First dibs: La Savoir opens doors in Orchard with French menu served on Hermès plates
Step into La Savoir to experience what luxury dining feels like. No mall would be fit to hold the restaurant other than boutique luxury mall Scotts Square in Orchard.
Stepping into the dining hall, I was greeted with an ambience that represented fine dining. In the center, an art collection of the boss’ fine collection of patterned Hermès plates were showcased, almost like in a museum setting.
We started off with appetisers, all recommended by the hosting team. The Caviar Toast (S$22) was served with an egg mimosa and Kaviari caviar atop 2 disc-shaped toasted brioche bread.
Unfitting to the name of this dish, the taste of caviar was unfortunately not significant enough and the overall flavour of the dish could be obtained from a much cheaper egg-mayo sandwich.
The tiny raw beef cubes placed onto dough fritters in the Angus Beef Tartare (S$28) were well seasoned and did not taste gamey at all. This could be attributed to the quality of the meat being a 100 day-aged Angus tenderloin. The other components of the dish which included pomme purée and shaved parmesan were underwhelmed.
We loved the Wild Sprouts Salad (S$18) which had perfectly charred brussell sprouts and juicy fungi coated with a creamy yuzu aioli and topped with bonito flakes. The dish reminded us of the flavours behind the Japanese takoyaki.

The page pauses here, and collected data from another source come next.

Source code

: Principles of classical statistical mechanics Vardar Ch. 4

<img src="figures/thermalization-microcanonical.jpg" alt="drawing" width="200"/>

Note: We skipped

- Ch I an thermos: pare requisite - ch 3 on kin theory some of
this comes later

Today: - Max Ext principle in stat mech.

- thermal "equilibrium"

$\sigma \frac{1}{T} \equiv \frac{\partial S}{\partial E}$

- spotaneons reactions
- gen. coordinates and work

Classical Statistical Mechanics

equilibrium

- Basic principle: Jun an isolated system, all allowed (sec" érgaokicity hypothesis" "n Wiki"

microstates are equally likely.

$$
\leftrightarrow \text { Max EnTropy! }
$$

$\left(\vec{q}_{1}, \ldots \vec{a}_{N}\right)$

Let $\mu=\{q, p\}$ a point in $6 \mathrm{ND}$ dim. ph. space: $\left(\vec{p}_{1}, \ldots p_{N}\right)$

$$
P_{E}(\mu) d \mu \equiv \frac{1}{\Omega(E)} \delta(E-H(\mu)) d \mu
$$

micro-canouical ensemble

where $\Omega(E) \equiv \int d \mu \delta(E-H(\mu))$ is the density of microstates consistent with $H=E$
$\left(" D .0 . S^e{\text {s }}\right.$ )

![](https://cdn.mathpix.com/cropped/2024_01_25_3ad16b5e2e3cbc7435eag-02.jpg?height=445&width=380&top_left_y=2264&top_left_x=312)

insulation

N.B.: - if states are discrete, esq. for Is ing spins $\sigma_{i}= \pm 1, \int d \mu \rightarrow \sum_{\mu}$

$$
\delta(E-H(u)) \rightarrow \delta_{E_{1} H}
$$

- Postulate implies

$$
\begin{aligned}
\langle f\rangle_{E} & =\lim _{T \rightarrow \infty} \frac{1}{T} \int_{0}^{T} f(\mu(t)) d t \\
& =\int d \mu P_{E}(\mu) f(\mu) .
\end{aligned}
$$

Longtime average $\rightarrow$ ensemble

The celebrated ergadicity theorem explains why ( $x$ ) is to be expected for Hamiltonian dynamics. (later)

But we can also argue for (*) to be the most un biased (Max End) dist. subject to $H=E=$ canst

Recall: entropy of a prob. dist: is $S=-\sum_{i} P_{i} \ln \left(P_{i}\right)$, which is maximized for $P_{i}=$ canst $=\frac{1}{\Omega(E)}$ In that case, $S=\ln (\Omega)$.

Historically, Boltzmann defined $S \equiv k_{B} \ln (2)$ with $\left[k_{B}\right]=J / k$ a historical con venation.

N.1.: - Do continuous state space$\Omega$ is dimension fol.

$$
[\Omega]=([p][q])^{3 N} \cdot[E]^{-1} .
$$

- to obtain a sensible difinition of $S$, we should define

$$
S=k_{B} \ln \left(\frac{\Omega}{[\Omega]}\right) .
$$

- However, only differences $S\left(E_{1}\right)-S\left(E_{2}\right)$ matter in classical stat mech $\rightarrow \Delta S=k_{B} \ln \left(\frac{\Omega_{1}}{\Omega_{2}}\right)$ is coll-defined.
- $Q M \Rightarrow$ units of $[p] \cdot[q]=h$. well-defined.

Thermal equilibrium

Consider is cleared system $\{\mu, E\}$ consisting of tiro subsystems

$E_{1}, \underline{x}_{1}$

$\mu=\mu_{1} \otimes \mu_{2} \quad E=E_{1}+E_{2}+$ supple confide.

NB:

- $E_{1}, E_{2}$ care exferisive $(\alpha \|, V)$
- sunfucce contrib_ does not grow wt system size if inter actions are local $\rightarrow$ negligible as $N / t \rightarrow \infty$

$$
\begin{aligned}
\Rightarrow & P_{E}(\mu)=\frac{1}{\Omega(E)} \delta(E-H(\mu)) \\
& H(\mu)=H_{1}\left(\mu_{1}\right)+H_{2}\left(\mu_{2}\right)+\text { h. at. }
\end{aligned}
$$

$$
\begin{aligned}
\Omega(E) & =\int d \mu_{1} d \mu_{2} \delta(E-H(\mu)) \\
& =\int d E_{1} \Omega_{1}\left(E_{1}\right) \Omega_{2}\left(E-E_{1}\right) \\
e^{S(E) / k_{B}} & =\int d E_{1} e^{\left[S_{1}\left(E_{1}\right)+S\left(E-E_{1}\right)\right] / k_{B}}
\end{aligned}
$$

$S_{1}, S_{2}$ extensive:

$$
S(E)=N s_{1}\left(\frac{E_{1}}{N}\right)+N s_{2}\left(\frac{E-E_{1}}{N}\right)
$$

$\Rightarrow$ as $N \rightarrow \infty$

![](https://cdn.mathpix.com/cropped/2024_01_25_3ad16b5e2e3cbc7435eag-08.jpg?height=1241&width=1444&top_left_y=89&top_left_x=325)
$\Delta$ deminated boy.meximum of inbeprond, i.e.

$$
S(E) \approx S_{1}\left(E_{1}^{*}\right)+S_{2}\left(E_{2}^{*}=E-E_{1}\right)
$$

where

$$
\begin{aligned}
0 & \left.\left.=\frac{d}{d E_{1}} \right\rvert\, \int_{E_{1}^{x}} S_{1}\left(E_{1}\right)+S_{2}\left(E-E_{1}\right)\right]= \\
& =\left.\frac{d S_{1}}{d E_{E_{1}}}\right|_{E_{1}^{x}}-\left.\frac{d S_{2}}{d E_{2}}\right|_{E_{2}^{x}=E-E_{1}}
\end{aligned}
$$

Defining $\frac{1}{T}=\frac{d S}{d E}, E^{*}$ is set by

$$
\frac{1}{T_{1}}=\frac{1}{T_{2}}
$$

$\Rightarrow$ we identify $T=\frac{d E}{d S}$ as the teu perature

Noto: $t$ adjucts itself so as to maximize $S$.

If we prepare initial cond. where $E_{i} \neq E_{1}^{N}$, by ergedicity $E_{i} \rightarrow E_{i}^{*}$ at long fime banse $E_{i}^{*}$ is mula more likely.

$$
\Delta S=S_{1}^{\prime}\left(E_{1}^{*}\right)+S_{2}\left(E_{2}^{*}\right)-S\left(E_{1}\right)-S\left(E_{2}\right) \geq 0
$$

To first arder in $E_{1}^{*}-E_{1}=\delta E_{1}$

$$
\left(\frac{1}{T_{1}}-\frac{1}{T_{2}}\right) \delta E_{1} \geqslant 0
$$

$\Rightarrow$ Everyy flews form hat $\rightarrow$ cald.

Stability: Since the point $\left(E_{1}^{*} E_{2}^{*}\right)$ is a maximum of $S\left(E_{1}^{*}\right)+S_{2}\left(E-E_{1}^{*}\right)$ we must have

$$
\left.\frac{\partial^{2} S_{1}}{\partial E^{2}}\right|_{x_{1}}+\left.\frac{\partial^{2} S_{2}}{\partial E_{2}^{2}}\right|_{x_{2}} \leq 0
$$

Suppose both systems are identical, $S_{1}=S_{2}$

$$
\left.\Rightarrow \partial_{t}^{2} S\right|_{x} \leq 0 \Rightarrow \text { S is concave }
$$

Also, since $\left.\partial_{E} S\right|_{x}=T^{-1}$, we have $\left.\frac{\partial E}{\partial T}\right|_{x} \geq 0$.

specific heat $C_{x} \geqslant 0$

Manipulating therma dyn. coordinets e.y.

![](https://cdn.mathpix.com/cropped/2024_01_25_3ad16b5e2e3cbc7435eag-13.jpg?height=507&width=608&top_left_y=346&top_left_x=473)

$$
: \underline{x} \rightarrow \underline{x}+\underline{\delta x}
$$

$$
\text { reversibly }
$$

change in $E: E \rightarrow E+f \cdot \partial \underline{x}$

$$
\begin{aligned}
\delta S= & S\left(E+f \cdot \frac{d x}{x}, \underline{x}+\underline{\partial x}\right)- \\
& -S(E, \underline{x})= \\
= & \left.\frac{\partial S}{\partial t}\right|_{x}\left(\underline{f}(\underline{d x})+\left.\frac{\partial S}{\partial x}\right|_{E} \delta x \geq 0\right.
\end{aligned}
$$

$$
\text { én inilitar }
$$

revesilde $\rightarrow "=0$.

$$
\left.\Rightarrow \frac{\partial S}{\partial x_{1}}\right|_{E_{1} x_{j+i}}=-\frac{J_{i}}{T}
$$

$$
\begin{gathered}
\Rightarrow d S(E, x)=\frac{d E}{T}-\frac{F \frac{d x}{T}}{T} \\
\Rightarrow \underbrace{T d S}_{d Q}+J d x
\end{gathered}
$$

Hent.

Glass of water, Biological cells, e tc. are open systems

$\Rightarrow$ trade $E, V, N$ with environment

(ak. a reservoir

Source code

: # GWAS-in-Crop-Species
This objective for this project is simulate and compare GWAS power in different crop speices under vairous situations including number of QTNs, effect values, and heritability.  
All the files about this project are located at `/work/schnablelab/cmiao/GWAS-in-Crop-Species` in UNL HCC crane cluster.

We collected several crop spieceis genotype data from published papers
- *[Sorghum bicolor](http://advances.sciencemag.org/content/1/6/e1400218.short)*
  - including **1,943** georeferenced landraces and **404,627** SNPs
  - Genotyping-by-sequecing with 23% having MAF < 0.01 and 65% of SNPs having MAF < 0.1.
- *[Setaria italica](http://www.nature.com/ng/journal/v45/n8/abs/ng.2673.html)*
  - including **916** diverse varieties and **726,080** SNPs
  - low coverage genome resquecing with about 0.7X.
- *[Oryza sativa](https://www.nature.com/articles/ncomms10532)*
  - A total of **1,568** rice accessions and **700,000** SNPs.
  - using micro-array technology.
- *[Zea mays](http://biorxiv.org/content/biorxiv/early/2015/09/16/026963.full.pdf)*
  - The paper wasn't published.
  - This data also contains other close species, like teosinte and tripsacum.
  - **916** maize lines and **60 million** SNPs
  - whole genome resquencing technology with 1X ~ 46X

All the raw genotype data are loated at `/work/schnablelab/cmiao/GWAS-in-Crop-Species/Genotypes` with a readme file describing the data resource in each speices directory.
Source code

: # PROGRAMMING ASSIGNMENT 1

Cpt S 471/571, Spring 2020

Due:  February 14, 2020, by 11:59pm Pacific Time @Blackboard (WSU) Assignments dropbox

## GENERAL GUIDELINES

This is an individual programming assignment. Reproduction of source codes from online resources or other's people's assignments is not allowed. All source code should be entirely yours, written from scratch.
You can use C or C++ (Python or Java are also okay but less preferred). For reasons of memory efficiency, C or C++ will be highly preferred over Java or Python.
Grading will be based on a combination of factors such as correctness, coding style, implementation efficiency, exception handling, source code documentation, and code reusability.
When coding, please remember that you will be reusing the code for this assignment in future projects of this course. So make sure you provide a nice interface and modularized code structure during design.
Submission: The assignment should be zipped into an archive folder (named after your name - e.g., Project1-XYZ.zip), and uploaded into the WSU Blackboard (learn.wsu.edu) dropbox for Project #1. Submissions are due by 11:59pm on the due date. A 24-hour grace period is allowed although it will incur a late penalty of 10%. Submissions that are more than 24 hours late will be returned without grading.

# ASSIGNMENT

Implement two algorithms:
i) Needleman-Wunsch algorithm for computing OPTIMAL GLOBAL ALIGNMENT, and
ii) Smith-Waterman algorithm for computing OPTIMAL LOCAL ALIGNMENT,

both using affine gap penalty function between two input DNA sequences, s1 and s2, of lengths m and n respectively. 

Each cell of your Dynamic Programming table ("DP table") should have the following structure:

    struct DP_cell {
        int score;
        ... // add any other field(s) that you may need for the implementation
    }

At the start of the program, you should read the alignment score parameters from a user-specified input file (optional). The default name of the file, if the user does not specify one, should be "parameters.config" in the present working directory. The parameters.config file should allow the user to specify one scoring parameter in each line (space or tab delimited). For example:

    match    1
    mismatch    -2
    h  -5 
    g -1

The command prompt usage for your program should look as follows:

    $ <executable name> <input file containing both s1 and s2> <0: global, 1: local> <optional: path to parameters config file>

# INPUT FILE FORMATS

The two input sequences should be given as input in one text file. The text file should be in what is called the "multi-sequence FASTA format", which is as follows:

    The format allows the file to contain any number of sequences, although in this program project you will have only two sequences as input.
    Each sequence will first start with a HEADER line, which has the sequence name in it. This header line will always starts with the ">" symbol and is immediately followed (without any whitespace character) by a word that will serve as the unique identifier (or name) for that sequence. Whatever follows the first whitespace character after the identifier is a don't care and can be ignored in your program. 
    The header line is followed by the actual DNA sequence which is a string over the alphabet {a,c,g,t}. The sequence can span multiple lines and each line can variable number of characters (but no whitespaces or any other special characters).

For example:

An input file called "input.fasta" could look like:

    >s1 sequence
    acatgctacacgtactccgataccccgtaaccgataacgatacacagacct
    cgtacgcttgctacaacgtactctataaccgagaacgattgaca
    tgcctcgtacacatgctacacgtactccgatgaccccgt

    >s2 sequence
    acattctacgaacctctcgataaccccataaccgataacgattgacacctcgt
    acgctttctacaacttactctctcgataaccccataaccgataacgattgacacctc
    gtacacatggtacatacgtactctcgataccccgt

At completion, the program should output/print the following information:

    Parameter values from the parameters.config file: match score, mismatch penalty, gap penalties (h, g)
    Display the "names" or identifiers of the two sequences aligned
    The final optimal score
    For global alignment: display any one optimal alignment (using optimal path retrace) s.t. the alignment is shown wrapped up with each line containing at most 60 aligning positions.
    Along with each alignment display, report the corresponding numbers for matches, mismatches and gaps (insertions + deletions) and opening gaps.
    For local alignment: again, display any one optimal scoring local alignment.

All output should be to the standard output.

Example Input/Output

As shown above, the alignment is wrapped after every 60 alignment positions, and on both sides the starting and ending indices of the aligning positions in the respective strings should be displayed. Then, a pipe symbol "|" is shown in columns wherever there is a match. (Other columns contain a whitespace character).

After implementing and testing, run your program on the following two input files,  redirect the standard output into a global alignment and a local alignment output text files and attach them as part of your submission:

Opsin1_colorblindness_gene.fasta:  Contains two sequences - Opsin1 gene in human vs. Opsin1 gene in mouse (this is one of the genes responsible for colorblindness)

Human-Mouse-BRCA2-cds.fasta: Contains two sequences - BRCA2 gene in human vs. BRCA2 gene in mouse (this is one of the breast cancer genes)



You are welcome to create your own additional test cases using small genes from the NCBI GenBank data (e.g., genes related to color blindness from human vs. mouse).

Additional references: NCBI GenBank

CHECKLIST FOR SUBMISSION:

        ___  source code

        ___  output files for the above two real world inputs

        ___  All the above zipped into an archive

To our disappointment, the above-mentioned appetisers together with the La Savoir Butter Board (S$18), Tomato Burrata (S$17) and Truffle Kombu Fries (S$16) weren’t the best at fulfilling its purpose of stimulating one’s appetite for the arrival of the main course.
Thankfully, the main courses fared much better.
The Braised Angus Beef Cheek (S$41) is worth a shoutout for its insanely tender meat. I was initially confused when only a fork and spoon was given for its consumption. Upon first bite, my concerns dissolved just as quickly the beef cheek melted in my mouth.
However, that was the only promising aspect of the dish as its components fell short of flavour and seasoning.
The 2nd main course we selected — Scallop Risotto (S$32) — was easily our favourite dish for that afternoon. Not only were the large Hokkaido scallops well seared and seasoned on both sides, the crustacean broth was suitably thick. Although slightly salty, its creamy consistency paired well with the arborio risotto.
Although beverages and desserts should naturally accompany food, we were not impressed with either during our visit, as we found that both the gin-based and whiskey-based cocktails did not encompass the appropriate ratio of sweet to sour parts. The Strawberry & Basil (S$15) may appeal to those looking for an IG-worthy post but we felt the inclusion of granola and rice puffs to be unnecessary.
Otherwise, they also have an afternoon tea set, with beautiful pastries, sandwiches and cakes. Although we did not have enough stomach space for it, it was a popular option among diners.
Although the atmosphere within the restaurant invited us to take a closer look, we regret to admit that its menu offerings did not meet our expectations of fine dining cuisine. I would recommend jumping into its main dishes and giving the rest a miss!